> Brief
Within the data that follows, how many lines contain the word "your"? Reply with only the number.

□ □ □

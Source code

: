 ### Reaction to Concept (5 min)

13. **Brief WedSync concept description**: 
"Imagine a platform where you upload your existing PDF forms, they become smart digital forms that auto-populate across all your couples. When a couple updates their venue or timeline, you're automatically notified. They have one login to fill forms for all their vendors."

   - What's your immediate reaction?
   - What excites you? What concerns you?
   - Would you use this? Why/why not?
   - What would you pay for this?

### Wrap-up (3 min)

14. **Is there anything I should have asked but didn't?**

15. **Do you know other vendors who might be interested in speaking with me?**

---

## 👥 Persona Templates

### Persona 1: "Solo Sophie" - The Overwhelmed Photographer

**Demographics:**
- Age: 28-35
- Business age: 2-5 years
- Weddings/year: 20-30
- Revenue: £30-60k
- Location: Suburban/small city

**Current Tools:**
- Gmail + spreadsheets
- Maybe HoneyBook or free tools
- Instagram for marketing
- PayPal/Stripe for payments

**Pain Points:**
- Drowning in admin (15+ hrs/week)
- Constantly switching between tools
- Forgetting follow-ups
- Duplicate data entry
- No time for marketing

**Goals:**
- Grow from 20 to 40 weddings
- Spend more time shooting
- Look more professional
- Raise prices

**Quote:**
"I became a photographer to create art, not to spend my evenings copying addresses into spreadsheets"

□ □ □

> Task solution
2